Dataset items:

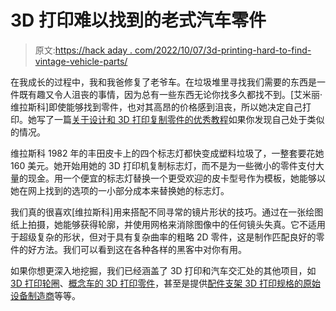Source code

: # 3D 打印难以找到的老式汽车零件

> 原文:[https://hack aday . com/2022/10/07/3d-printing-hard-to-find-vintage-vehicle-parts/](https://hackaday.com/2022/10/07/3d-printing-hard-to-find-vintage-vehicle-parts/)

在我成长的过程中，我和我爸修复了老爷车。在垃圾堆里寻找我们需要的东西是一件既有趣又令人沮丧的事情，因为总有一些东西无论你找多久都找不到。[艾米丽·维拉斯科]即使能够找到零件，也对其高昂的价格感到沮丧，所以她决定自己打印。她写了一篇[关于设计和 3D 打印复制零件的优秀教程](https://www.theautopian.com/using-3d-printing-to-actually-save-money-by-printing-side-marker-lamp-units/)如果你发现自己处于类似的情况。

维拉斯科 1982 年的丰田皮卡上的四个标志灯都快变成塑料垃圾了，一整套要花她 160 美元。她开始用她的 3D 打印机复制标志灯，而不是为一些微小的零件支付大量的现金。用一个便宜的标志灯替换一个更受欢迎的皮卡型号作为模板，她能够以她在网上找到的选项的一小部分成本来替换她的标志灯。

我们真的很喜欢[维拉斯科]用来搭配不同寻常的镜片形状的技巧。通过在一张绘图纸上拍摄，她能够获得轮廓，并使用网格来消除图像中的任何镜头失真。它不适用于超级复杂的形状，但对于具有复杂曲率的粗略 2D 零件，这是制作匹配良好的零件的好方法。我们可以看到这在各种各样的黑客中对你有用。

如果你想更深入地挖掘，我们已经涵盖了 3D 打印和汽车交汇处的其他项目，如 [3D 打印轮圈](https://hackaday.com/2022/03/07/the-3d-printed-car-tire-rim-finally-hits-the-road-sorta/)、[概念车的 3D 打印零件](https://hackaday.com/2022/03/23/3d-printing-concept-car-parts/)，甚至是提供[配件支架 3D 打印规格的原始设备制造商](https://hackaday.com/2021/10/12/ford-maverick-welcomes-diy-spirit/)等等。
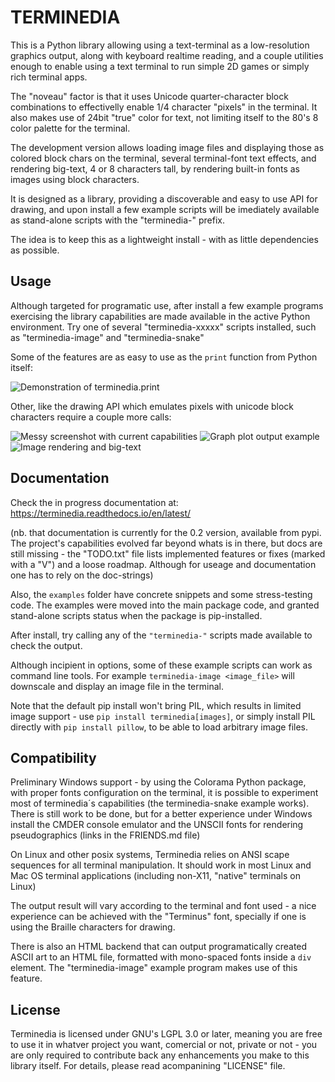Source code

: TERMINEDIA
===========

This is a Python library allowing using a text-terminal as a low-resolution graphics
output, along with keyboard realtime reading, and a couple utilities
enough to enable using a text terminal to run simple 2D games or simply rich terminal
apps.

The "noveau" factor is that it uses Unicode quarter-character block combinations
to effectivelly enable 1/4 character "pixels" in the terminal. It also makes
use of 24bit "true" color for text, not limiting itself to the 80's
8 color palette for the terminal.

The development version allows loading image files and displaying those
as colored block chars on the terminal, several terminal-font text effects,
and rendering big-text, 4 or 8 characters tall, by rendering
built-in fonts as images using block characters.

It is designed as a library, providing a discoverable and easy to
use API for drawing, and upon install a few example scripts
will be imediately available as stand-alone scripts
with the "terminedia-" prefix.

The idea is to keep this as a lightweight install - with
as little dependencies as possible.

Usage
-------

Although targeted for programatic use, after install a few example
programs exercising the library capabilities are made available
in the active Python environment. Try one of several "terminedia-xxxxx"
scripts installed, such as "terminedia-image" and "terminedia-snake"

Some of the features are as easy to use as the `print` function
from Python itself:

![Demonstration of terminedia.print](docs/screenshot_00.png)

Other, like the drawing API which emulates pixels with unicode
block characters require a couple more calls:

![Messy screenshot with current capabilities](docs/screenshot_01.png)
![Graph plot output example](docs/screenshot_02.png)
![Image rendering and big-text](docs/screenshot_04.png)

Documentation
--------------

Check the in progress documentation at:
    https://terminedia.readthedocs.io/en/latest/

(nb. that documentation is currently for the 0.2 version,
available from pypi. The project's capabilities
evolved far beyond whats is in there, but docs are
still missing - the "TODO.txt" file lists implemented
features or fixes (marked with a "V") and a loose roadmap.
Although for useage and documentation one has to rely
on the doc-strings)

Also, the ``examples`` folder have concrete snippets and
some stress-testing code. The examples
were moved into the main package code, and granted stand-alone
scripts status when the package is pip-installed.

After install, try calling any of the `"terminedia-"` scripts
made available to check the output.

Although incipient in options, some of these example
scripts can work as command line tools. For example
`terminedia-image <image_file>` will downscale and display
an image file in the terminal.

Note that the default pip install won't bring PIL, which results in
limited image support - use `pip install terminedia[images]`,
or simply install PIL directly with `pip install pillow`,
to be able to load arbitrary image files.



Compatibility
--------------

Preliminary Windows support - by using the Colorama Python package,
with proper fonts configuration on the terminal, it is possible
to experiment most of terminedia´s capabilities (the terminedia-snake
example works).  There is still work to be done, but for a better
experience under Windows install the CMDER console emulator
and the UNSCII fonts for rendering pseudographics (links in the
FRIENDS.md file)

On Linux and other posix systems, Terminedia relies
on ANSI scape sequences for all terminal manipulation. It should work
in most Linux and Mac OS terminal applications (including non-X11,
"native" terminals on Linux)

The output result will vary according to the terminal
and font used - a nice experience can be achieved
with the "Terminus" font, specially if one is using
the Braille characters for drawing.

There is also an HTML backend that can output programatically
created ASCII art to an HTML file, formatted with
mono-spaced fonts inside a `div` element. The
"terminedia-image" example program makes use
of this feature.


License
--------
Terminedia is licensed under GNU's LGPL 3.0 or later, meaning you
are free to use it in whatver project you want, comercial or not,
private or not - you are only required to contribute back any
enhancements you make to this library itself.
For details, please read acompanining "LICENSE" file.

---

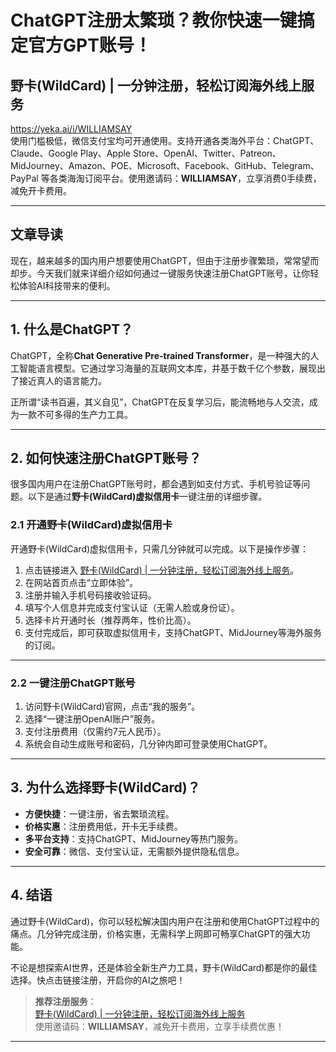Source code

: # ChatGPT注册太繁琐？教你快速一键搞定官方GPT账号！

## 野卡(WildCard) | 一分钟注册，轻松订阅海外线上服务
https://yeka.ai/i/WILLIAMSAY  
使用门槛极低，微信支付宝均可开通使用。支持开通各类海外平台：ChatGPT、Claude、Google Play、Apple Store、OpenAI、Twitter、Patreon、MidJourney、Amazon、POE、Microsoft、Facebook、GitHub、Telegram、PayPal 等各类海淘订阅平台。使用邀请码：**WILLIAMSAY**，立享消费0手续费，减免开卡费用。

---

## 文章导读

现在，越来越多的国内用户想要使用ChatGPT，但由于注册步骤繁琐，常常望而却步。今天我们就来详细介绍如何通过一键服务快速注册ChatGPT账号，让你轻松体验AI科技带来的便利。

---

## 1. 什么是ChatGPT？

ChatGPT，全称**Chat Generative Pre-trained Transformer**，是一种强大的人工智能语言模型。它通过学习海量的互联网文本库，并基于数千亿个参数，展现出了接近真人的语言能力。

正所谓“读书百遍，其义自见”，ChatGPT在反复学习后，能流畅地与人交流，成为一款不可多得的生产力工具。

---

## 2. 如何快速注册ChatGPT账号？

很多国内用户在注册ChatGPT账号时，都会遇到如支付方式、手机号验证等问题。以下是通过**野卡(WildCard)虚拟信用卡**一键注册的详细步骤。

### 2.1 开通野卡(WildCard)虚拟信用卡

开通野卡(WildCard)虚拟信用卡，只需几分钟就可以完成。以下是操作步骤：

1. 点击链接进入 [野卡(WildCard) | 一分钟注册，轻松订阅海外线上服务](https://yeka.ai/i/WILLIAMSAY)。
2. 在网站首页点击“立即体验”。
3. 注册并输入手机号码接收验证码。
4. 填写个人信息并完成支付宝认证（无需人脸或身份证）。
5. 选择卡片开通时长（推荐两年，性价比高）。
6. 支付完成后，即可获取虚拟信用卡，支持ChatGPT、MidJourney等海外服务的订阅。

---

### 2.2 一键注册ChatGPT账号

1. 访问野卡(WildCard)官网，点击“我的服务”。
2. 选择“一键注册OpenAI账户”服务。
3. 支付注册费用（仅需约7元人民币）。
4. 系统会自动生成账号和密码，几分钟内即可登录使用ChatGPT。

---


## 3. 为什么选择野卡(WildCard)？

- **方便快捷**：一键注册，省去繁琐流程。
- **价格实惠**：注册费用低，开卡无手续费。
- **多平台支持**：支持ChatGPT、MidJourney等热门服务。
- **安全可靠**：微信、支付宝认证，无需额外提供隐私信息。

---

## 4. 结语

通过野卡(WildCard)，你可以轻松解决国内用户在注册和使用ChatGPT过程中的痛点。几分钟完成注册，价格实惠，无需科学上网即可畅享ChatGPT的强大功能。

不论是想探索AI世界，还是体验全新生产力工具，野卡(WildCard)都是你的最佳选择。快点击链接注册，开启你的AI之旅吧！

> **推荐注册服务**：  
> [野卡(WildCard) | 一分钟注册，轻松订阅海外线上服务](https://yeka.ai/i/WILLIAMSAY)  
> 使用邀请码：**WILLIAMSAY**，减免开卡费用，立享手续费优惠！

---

What to do: Among the entries above, count the lines that contain the word "simply" and give the number by itself.

Task output: 2